**EXERCISE DIRECTIONS:** Your task is to copy the listing exactly, with the pictures left out.

**SUPPLIED ENTRIES:**
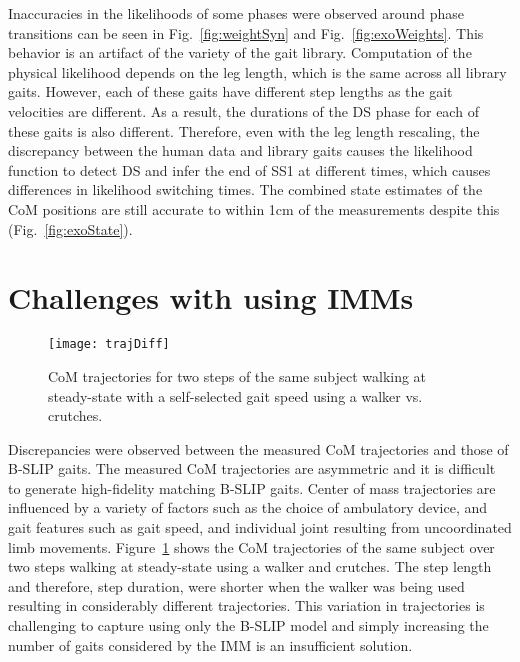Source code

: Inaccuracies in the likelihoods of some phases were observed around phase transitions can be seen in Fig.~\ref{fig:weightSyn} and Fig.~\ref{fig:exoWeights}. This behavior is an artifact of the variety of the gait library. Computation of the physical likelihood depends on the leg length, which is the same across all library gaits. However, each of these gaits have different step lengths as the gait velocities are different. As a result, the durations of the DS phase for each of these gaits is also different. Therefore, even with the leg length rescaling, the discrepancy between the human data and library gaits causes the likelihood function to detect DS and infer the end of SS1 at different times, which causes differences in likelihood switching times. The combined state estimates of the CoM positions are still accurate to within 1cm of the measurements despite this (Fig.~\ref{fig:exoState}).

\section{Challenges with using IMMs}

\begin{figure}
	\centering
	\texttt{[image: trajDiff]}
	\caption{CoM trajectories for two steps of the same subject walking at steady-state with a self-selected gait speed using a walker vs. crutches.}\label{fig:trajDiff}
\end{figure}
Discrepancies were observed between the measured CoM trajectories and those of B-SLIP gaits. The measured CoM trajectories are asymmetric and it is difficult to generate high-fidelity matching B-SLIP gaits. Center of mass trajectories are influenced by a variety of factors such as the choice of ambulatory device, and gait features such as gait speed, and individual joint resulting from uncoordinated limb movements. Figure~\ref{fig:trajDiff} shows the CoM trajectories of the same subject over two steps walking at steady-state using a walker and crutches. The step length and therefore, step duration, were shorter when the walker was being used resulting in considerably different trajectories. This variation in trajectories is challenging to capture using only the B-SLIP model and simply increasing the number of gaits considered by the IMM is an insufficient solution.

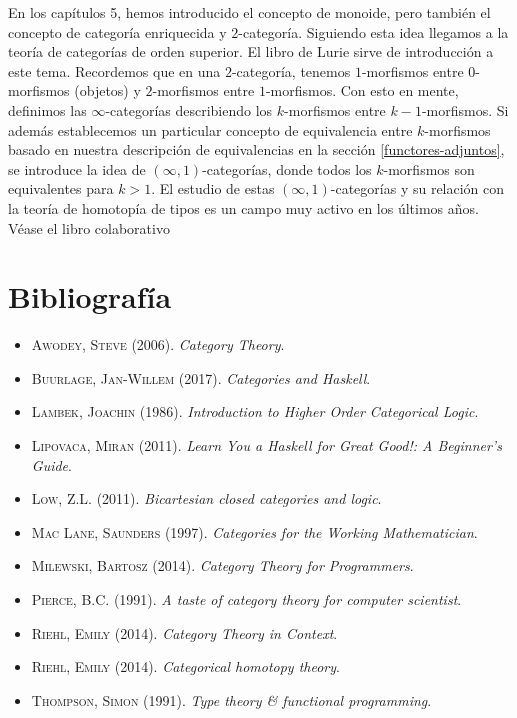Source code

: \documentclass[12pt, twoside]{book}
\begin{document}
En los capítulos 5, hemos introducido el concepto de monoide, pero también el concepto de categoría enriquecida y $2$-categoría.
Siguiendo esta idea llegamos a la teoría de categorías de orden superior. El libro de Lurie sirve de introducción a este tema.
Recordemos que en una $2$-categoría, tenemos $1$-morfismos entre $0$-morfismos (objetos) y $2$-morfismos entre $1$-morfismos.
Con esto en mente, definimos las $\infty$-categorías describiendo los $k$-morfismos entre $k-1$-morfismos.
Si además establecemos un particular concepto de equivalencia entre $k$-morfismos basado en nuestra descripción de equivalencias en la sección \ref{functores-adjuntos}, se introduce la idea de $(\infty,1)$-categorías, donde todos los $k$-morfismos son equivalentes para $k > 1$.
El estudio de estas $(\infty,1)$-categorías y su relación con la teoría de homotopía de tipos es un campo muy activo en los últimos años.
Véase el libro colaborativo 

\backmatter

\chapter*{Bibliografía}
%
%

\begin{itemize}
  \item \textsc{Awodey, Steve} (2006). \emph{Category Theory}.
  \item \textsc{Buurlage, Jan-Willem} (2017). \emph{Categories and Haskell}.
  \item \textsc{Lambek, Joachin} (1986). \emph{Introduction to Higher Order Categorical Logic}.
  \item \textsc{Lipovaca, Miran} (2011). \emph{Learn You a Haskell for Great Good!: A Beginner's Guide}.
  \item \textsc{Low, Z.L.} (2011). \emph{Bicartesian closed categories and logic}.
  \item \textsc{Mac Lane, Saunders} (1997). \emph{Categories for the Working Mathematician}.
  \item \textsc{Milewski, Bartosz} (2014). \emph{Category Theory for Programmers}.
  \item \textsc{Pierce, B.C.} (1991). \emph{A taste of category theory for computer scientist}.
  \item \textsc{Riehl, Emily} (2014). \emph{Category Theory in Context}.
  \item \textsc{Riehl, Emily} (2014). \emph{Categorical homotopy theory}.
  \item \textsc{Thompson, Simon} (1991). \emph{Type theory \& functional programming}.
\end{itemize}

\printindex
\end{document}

**REPLY:**
Source code

: Inaccuracies in the likelihoods of some phases were observed around phase transitions can be seen in Fig.~\ref{fig:weightSyn} and Fig.~\ref{fig:exoWeights}. This behavior is an artifact of the variety of the gait library. Computation of the physical likelihood depends on the leg length, which is the same across all library gaits. However, each of these gaits have different step lengths as the gait velocities are different. As a result, the durations of the DS phase for each of these gaits is also different. Therefore, even with the leg length rescaling, the discrepancy between the human data and library gaits causes the likelihood function to detect DS and infer the end of SS1 at different times, which causes differences in likelihood switching times. The combined state estimates of the CoM positions are still accurate to within 1cm of the measurements despite this (Fig.~\ref{fig:exoState}).

\section{Challenges with using IMMs}

\begin{figure}
	\centering
	\texttt{[image: trajDiff]}
	\caption{CoM trajectories for two steps of the same subject walking at steady-state with a self-selected gait speed using a walker vs. crutches.}\label{fig:trajDiff}
\end{figure}
Discrepancies were observed between the measured CoM trajectories and those of B-SLIP gaits. The measured CoM trajectories are asymmetric and it is difficult to generate high-fidelity matching B-SLIP gaits. Center of mass trajectories are influenced by a variety of factors such as the choice of ambulatory device, and gait features such as gait speed, and individual joint resulting from uncoordinated limb movements. Figure~\ref{fig:trajDiff} shows the CoM trajectories of the same subject over two steps walking at steady-state using a walker and crutches. The step length and therefore, step duration, were shorter when the walker was being used resulting in considerably different trajectories. This variation in trajectories is challenging to capture using only the B-SLIP model and simply increasing the number of gaits considered by the IMM is an insufficient solution.

Source code

: \documentclass[12pt, twoside]{book}
\begin{document}
En los capítulos 5, hemos introducido el concepto de monoide, pero también el concepto de categoría enriquecida y $2$-categoría.
Siguiendo esta idea llegamos a la teoría de categorías de orden superior. El libro de Lurie sirve de introducción a este tema.
Recordemos que en una $2$-categoría, tenemos $1$-morfismos entre $0$-morfismos (objetos) y $2$-morfismos entre $1$-morfismos.
Con esto en mente, definimos las $\infty$-categorías describiendo los $k$-morfismos entre $k-1$-morfismos.
Si además establecemos un particular concepto de equivalencia entre $k$-morfismos basado en nuestra descripción de equivalencias en la sección \ref{functores-adjuntos}, se introduce la idea de $(\infty,1)$-categorías, donde todos los $k$-morfismos son equivalentes para $k > 1$.
El estudio de estas $(\infty,1)$-categorías y su relación con la teoría de homotopía de tipos es un campo muy activo en los últimos años.
Véase el libro colaborativo 

\backmatter

\chapter*{Bibliografía}
%
%

\begin{itemize}
  \item \textsc{Awodey, Steve} (2006). \emph{Category Theory}.
  \item \textsc{Buurlage, Jan-Willem} (2017). \emph{Categories and Haskell}.
  \item \textsc{Lambek, Joachin} (1986). \emph{Introduction to Higher Order Categorical Logic}.
  \item \textsc{Lipovaca, Miran} (2011). \emph{Learn You a Haskell for Great Good!: A Beginner's Guide}.
  \item \textsc{Low, Z.L.} (2011). \emph{Bicartesian closed categories and logic}.
  \item \textsc{Mac Lane, Saunders} (1997). \emph{Categories for the Working Mathematician}.
  \item \textsc{Milewski, Bartosz} (2014). \emph{Category Theory for Programmers}.
  \item \textsc{Pierce, B.C.} (1991). \emph{A taste of category theory for computer scientist}.
  \item \textsc{Riehl, Emily} (2014). \emph{Category Theory in Context}.
  \item \textsc{Riehl, Emily} (2014). \emph{Categorical homotopy theory}.
  \item \textsc{Thompson, Simon} (1991). \emph{Type theory \& functional programming}.
\end{itemize}

\printindex
\end{document}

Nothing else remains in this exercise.